What is Data Analytics
The end goal of any Data Analytics process is to inform a decision – the decision may be made by the analytics platform itself (i.e. a betting analytics platform might automatically change odds based on the result of some analytics) or by a human who is supported by the analytics. Where humans are involved, often the analytics platform must have a way of presenting information for human consumption – this is known as visualisation.
In Congo’s case, they hope that the analytics platform can make the decisions as to what products are ‘hot’ and for that information to be fed to their website automatically. However, they would also like dashboards showing them what impact these decisions are having on sales.
The initial design by the Congo IT team was to directly query the operational systems; however, they quickly encountered problems:
- Whenever analytical queries are executed, the database saturates and customers are left reporting error messages on the online store.
- Writing software to join the results of queries from multiple database technologies is challenging and error prone.

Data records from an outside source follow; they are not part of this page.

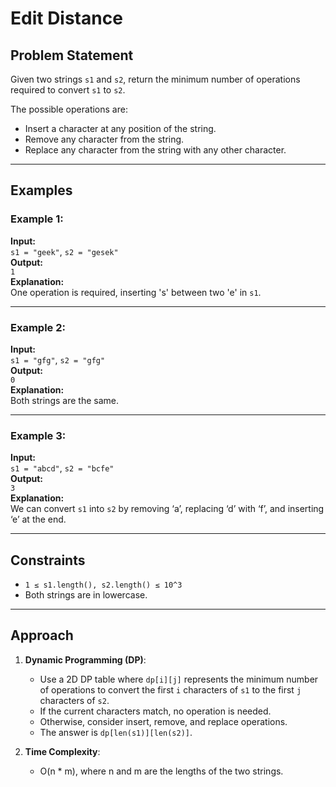 # Edit Distance

## Problem Statement
Given two strings `s1` and `s2`, return the minimum number of operations required to convert `s1` to `s2`.

The possible operations are:
- Insert a character at any position of the string.
- Remove any character from the string.
- Replace any character from the string with any other character.

---

## Examples

### Example 1:
**Input:**  
`s1 = "geek"`, `s2 = "gesek"`  
**Output:**  
`1`  
**Explanation:**  
One operation is required, inserting 's' between two 'e' in `s1`.

---

### Example 2:
**Input:**  
`s1 = "gfg"`, `s2 = "gfg"`  
**Output:**  
`0`  
**Explanation:**  
Both strings are the same.

---

### Example 3:
**Input:**  
`s1 = "abcd"`, `s2 = "bcfe"`  
**Output:**  
`3`  
**Explanation:**  
We can convert `s1` into `s2` by removing ‘a’, replacing ‘d’ with ‘f’, and inserting ‘e’ at the end.

---

## Constraints
- `1 ≤ s1.length(), s2.length() ≤ 10^3`
- Both strings are in lowercase.

---

## Approach

1. **Dynamic Programming (DP)**:
   - Use a 2D DP table where `dp[i][j]` represents the minimum number of operations to convert the first `i` characters of `s1` to the first `j` characters of `s2`.
   - If the current characters match, no operation is needed.
   - Otherwise, consider insert, remove, and replace operations.
   - The answer is `dp[len(s1)][len(s2)]`.

2. **Time Complexity**:
   - O(n * m), where n and m are the lengths of the two strings.
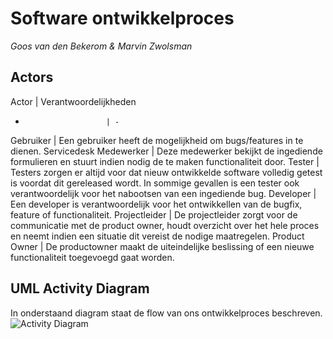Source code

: # Software ontwikkelproces

*Goos van den Bekerom & Marvin Zwolsman*

## Actors

Actor                   | Verantwoordelijkheden
-                       | -
Gebruiker               | Een gebruiker heeft de mogelijkheid om bugs/features in te dienen.
Servicedesk Medewerker  | Deze medewerker bekijkt de ingediende formulieren en stuurt indien nodig de te maken functionaliteit door.
Tester                  | Testers zorgen er altijd voor dat nieuw ontwikkelde software volledig getest is voordat dit gereleased wordt. In sommige gevallen is een tester ook verantwoordelijk voor het nabootsen van een ingediende bug.
Developer               | Een developer is verantwoordelijk voor het ontwikkellen van de bugfix, feature of functionaliteit.
Projectleider           | De projectleider zorgt voor de communicatie met de product owner, houdt overzicht over het hele proces en neemt indien een situatie dit vereist de nodige maatregelen.
Product Owner           | De productowner maakt de uiteindelijke beslissing of een nieuwe functionaliteit toegevoegd gaat worden.

## UML Activity Diagram

In onderstaand diagram staat de flow van ons ontwikkelproces beschreven.
![Activity Diagram](https://cdn.discordapp.com/attachments/380439326950948874/425979854606041089/sop6-activity-diagram.png)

- The process is very reactive – whilst this is fine for querying vast amounts of historic data, it’s slow when wanting to understand what’s happening right now (i.e. what products are being sold right now).
In short, due to the amount of data and questions being asked of it, the current IT isn’t capable of answering these questions whilst also supporting day-to-day operations such as allowing customers to purchase products. When an organisation finds themselves in this situation, the solution is typically to deploy a Data Analytics platform.
A Data Analytics platform must often solve for the following core problems:
- The data doesn’t fit on a single computer.
- Even if the data did fit on a single computer, the resources available (CPU, memory, IO, etc.) are not able to perform the analytics in an acceptable timeframe.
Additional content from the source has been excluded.